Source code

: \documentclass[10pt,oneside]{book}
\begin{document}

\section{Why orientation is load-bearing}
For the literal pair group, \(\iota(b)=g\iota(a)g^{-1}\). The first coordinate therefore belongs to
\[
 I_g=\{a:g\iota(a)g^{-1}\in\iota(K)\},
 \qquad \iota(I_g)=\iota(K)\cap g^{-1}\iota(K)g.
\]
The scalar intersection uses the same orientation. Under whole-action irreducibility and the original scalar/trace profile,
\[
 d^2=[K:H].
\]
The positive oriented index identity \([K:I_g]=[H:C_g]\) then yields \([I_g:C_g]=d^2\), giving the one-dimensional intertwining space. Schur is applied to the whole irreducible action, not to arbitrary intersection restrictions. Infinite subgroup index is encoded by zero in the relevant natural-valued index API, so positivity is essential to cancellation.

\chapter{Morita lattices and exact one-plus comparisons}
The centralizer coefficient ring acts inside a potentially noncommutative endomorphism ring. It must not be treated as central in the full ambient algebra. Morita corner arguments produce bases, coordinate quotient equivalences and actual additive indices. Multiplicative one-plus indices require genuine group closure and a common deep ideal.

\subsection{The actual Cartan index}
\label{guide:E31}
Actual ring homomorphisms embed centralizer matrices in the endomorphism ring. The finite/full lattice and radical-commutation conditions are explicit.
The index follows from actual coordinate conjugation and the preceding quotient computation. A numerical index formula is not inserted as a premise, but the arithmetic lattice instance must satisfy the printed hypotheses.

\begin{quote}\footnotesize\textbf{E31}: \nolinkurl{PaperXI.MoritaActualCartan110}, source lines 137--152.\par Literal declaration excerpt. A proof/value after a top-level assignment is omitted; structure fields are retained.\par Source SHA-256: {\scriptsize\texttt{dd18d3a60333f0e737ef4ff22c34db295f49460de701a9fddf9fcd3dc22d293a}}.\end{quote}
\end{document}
══════════════════════════════
• Aim of the exercise: Please go through the listing and return each line that has "Source" in it.

• Result of the exercise:
Source code
\begin{quote}\footnotesize\textbf{E31}: \nolinkurl{PaperXI.MoritaActualCartan110}, source lines 137--152.\par Literal declaration excerpt. A proof/value after a top-level assignment is omitted; structure fields are retained.\par Source SHA-256: {\scriptsize\texttt{dd18d3a60333f0e737ef4ff22c34db295f49460de701a9fddf9fcd3dc22d293a}}.\end{quote}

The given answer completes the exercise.